Dataset entries
......
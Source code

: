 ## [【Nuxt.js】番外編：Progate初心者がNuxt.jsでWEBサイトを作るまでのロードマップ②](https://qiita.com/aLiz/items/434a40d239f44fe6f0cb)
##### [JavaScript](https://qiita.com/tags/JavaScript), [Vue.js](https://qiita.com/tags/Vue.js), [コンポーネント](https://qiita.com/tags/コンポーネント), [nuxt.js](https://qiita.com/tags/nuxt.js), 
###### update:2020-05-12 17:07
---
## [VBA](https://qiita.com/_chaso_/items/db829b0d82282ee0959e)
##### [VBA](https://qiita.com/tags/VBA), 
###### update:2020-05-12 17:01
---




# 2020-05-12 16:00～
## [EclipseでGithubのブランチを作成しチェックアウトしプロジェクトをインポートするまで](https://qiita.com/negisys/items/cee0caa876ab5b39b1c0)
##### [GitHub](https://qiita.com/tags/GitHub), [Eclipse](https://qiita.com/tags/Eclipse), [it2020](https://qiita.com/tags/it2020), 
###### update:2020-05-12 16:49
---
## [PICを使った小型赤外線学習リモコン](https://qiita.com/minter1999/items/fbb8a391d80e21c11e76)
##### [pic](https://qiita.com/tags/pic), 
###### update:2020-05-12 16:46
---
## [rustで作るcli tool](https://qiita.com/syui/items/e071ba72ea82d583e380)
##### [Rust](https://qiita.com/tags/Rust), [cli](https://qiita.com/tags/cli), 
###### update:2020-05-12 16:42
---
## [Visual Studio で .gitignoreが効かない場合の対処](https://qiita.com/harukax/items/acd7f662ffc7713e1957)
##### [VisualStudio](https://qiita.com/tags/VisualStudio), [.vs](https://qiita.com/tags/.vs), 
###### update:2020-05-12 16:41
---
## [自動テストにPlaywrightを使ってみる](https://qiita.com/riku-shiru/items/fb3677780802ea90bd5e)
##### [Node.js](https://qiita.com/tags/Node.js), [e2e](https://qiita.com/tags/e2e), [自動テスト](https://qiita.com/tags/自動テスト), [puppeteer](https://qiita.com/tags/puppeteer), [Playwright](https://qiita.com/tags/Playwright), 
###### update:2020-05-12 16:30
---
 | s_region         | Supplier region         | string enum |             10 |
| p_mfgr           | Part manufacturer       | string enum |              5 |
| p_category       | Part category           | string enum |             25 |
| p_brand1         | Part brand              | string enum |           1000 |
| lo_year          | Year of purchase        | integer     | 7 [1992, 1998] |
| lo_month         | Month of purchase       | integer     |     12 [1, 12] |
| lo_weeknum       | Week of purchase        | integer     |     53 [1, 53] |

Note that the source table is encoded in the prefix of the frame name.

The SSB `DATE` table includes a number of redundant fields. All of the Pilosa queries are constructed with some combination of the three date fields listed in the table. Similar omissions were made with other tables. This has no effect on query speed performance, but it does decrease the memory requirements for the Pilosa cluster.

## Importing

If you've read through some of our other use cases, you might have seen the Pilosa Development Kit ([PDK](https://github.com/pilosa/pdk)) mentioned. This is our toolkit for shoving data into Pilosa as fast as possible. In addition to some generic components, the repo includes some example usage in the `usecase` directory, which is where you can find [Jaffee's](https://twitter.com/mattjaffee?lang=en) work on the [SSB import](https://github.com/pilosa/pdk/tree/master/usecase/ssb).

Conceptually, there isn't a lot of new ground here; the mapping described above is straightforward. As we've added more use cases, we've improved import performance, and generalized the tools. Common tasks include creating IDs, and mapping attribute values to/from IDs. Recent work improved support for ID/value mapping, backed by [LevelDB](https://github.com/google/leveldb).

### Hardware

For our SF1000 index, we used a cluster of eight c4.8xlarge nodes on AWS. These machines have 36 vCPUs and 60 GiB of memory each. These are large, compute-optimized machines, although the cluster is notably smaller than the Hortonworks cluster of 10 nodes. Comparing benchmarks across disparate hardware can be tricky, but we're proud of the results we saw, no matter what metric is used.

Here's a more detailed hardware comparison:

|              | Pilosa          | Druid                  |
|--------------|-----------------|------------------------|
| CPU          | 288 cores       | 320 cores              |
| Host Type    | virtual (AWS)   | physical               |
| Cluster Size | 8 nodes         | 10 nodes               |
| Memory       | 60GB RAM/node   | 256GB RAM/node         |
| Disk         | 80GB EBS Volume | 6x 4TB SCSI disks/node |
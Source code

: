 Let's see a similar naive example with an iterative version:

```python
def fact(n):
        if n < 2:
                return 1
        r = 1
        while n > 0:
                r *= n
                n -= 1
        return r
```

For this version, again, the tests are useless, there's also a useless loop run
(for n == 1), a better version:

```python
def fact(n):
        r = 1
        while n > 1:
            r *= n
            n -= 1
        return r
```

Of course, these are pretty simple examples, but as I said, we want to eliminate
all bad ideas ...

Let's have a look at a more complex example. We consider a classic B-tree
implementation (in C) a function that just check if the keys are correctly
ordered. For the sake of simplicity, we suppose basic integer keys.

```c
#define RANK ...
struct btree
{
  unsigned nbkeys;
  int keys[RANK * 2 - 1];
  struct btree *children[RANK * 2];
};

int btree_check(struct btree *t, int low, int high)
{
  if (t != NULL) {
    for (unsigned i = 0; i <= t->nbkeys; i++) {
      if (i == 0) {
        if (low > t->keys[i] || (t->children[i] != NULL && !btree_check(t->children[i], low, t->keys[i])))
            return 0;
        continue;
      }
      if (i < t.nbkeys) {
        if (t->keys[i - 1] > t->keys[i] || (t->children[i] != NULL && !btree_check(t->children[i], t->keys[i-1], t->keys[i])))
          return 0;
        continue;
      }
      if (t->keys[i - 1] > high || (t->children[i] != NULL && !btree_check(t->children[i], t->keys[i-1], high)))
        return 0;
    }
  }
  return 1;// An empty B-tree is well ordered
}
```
......
• [Assignment]: Go through the lines above and tally those with the string "nbkeys". The total is all that is needed.

• [Task answer]: 3